— Records shown —
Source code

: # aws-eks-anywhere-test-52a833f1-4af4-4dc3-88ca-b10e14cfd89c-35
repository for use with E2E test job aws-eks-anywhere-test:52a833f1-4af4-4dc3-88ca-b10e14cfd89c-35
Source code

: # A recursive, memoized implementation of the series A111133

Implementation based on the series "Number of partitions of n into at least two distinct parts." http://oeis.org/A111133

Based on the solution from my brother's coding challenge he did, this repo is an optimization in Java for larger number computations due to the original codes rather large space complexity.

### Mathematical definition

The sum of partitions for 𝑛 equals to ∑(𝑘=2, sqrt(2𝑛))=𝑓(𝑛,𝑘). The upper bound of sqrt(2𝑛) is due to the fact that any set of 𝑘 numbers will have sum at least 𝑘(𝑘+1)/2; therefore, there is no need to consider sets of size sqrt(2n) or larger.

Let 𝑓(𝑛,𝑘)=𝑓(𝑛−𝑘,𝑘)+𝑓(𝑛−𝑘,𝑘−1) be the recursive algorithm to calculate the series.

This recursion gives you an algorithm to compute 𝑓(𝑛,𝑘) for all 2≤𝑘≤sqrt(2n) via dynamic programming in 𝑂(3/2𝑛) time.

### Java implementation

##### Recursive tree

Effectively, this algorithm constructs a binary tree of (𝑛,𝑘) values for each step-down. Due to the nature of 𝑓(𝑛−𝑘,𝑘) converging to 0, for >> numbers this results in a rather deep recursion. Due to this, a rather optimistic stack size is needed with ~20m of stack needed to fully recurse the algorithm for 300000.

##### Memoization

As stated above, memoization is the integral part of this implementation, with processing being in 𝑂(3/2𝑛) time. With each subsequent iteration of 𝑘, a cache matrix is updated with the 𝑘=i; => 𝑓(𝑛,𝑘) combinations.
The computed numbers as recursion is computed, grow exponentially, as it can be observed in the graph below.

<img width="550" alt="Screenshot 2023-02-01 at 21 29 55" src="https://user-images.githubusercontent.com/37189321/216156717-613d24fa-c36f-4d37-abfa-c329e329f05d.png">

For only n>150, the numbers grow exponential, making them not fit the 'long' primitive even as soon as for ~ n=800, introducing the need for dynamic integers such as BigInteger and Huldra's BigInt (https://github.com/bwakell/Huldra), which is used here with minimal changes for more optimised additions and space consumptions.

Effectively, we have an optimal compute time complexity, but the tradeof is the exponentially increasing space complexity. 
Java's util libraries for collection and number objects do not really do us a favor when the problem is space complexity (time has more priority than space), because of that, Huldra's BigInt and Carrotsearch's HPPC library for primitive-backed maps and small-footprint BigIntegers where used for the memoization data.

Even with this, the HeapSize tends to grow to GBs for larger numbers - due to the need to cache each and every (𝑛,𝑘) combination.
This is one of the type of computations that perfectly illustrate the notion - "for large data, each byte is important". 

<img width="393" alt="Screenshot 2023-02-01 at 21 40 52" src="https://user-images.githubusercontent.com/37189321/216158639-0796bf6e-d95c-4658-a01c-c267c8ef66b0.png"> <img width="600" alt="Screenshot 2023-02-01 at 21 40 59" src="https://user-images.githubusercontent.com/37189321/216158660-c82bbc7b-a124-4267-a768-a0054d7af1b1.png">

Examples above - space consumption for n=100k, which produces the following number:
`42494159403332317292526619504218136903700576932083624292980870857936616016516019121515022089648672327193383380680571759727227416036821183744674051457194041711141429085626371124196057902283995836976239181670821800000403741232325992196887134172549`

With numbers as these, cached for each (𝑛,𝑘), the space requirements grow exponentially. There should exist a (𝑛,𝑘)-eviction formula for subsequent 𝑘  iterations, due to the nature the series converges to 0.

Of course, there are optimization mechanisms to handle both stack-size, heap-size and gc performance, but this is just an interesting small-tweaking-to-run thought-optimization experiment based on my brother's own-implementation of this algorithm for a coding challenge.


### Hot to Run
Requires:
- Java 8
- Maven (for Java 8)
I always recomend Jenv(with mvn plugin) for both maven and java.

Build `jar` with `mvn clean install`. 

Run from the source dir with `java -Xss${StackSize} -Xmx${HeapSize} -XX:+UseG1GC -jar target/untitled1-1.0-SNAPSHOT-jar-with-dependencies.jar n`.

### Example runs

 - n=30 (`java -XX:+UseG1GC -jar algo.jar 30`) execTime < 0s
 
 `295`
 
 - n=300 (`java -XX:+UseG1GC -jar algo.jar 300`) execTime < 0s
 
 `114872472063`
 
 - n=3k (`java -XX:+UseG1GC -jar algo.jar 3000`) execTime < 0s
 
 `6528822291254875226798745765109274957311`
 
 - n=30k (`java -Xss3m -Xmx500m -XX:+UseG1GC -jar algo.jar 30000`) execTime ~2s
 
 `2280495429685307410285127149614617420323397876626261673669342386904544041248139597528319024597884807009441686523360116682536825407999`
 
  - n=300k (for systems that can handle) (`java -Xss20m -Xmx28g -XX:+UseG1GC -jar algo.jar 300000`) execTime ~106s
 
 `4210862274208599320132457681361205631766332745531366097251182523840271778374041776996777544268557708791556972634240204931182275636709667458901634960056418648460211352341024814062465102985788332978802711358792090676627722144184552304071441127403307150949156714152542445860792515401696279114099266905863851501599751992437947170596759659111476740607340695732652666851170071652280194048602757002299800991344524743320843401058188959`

— Your task —
Keep to the lines above, from the first one through the line where "the series A111133" appears, and copy them exactly.

— Result of the task —
Source code

: # aws-eks-anywhere-test-52a833f1-4af4-4dc3-88ca-b10e14cfd89c-35
repository for use with E2E test job aws-eks-anywhere-test:52a833f1-4af4-4dc3-88ca-b10e14cfd89c-35
Source code

: # A recursive, memoized implementation of the series A111133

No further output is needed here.